A few years ago I suggested comparing Wikipedias and producing lists of biographies of people who were alive on your version of Wikipedia but dead on another. A bot writer went away, wrote a bot and at one point we had reports running in 11 languages using data from 80 language versions.
Sadly the bot writer retired and the project is on hiatus. But it might resume if another bot writer comes forth.
We fixed thousands of errors, mostly when long retired people were logged as dead in their own language but not in other languages. But we also fixed a bunch of anomalies ranging from intrawiki links combining different people of the same name, category errors where someone had put the year of birth into a year of death category, and an assortment of other errors and even use of a fake news site; one of my few French edits had an edit summary of "death was a hoax" and a link to a site where the agent assured the fans that the chap was still alive. French wasn't one of the eleven languages we produced reports for, but some cross wiki working resulted in edits in a lot of places.
Three things I remember:
first the error rate was actually quite low, and mostly sins of omission.

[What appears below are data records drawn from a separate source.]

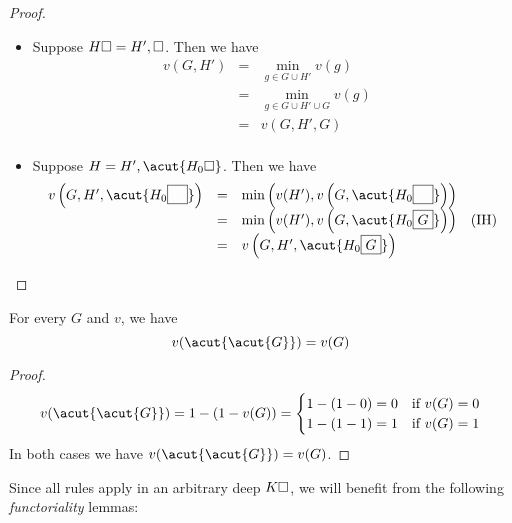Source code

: \begin{scope}
\begin{scope}
\begin{proof}
  \def\arraystretch{1.5}
  \begin{itemize}
    \item[\bcase]
      Suppose $H\square = H', \square$. Then we have
      $$
      \begin{array}{rcll}
        v(G, H')
        &=& \min_{g \in G \cup H'}{v(g)} & \\
        &=& \min_{g \in G \cup H' \cup G}{v(g)} & \\
        &=& v(G, H', G) & \\
      \end{array}
      $$
    \item[\rcase]
      Suppose $H = H', \acut{H_0\hole}$. Then we have
      $$
      \begin{array}{rcll}
        v\left(G, H', \acut{H_0\select{\phantom{G}}}\right)
        &=& \min\left(v(H'), v\left(G, \acut{H_0\select{\phantom{G}}}\right)\right) & \\
        &=& \min\left(v(H'), v\left(G, \acut{H_0\select{G}}\right)\right) &\text{(IH)} \\
        &=& v\left(G, H', \acut{H_0\select{G}}\right) & \\
      \end{array}
      $$
  \end{itemize}
\end{proof}

\begin{lemma}
  For every  $G$ and  $v$, we have
  $$v(\acut{\acut{G}}) = v(G)$$
\end{lemma}
\begin{proof}
  $$
  v(\acut{\acut{G}}) = 1 - (1 - v(G)) = \begin{cases}
    1 - (1 - 0) = 0 &\text{if $v(G) = 0$} \\
    1 - (1 - 1) = 1 &\text{if $v(G) = 1$}
  \end{cases}
  $$
  In both cases we have $v(\acut{\acut{G}}) = v(G)$.
\end{proof}

Since all rules apply in an arbitrary deep  $K\square$, we will benefit
from the following \emph{functoriality} lemmas:



\end{scope}
\end{scope}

Secondly, quality of referencing varies a lot by language. Hence some ongoing anomalies where we can't change the English version because we don't have a source to cite, but we weren't confident changing the other language version either, and judging from the age, the English version saying the person is still alive might well be the wrong one.
Thirdly there was an interesting cultural difference re assumptions about the very old. Different projects have different cut offs to decide whether a sportsperson who hasn't troubled the global press since they were thirty has shuffled off the mortal coil.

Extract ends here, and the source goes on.